» Activity: Look below for the line containing "大家好，这里是专注于海外通信"; from there, print each line exactly up to and including the line containing "首先，我们需要了解什么是法国", and stop.

» Data to process:
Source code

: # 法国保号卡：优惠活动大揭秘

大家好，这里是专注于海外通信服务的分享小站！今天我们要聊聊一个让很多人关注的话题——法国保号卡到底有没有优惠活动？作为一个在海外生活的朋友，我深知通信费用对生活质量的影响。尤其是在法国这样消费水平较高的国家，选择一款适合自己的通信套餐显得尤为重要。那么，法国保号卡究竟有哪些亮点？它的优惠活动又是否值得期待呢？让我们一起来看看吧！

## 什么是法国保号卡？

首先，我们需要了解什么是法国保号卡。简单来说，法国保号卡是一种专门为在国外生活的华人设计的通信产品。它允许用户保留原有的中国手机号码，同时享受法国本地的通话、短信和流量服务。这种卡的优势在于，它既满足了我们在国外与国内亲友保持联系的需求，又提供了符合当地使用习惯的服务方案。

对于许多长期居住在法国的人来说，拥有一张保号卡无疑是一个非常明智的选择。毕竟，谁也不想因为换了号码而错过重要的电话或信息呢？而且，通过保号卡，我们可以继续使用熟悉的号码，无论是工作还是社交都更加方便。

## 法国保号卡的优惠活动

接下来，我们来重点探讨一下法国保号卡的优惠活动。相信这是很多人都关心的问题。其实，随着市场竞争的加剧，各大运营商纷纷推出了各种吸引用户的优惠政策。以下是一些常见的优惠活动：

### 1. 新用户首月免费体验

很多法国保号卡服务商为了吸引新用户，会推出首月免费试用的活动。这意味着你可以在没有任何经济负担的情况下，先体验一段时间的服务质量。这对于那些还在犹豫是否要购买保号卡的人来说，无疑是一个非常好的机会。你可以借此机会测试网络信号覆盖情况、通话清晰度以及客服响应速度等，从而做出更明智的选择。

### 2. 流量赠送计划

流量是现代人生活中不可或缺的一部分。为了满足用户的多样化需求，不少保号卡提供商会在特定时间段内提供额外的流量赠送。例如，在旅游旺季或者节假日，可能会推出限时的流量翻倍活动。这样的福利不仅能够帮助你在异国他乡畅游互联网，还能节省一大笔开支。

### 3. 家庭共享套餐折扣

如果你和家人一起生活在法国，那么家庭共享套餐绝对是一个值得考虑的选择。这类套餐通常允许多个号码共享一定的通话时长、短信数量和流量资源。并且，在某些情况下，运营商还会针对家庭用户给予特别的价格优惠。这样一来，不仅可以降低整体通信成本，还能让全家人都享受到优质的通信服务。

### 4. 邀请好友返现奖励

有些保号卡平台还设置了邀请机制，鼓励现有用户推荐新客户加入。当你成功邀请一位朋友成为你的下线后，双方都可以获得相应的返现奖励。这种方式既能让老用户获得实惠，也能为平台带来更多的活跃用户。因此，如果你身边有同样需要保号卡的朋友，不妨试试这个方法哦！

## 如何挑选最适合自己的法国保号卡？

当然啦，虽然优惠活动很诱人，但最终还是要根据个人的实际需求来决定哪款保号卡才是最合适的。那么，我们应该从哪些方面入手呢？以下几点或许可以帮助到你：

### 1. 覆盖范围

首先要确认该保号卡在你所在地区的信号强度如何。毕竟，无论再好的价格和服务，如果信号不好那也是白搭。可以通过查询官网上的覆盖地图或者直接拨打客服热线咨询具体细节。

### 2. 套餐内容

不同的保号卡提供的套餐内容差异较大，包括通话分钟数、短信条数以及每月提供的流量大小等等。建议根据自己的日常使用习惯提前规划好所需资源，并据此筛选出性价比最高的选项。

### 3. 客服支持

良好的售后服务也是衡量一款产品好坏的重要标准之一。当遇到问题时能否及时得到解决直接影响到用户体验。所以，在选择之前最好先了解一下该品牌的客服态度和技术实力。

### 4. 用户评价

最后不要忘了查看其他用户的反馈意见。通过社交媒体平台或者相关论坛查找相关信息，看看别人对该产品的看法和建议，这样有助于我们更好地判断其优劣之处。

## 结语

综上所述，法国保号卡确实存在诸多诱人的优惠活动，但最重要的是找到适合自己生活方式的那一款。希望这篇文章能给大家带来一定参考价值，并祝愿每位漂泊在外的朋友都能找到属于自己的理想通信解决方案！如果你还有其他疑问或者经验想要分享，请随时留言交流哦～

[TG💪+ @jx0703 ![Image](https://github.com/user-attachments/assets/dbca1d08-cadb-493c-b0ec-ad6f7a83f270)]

» Solution to the exercise:
大家好，这里是专注于海外通信服务的分享小站！今天我们要聊聊一个让很多人关注的话题——法国保号卡到底有没有优惠活动？作为一个在海外生活的朋友，我深知通信费用对生活质量的影响。尤其是在法国这样消费水平较高的国家，选择一款适合自己的通信套餐显得尤为重要。那么，法国保号卡究竟有哪些亮点？它的优惠活动又是否值得期待呢？让我们一起来看看吧！

## 什么是法国保号卡？

首先，我们需要了解什么是法国保号卡。简单来说，法国保号卡是一种专门为在国外生活的华人设计的通信产品。它允许用户保留原有的中国手机号码，同时享受法国本地的通话、短信和流量服务。这种卡的优势在于，它既满足了我们在国外与国内亲友保持联系的需求，又提供了符合当地使用习惯的服务方案。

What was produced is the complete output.